▶ Directions:
Which lines of the records contain the word "resource"? Copy each one.
Working data Block Start
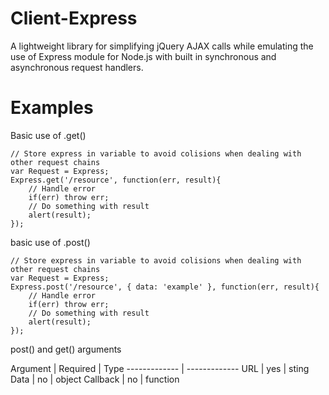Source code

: Client-Express
==============

A lightweight library for simplifying jQuery AJAX calls while emulating the use of Express module for Node.js with built in synchronous and asynchronous request handlers.

Examples
==============

Basic use of .get()
```
// Store express in variable to avoid colisions when dealing with other request chains
var Request = Express;
Express.get('/resource', function(err, result){
    // Handle error
    if(err) throw err;
    // Do something with result
    alert(result);
});
```

basic use of .post()
```
// Store express in variable to avoid colisions when dealing with other request chains
var Request = Express;
Express.post('/resource', { data: 'example' }, function(err, result){
    // Handle error
    if(err) throw err;
    // Do something with result
    alert(result);
});
```

post() and get() arguments

Argument  | Required | Type
------------- | -------------
URL  | yes | sting 
Data  | no | object
Callback  | no | function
Working data Block End
▶ Answer to the exercise:
Express.get('/resource', function(err, result){
Express.post('/resource', { data: 'example' }, function(err, result){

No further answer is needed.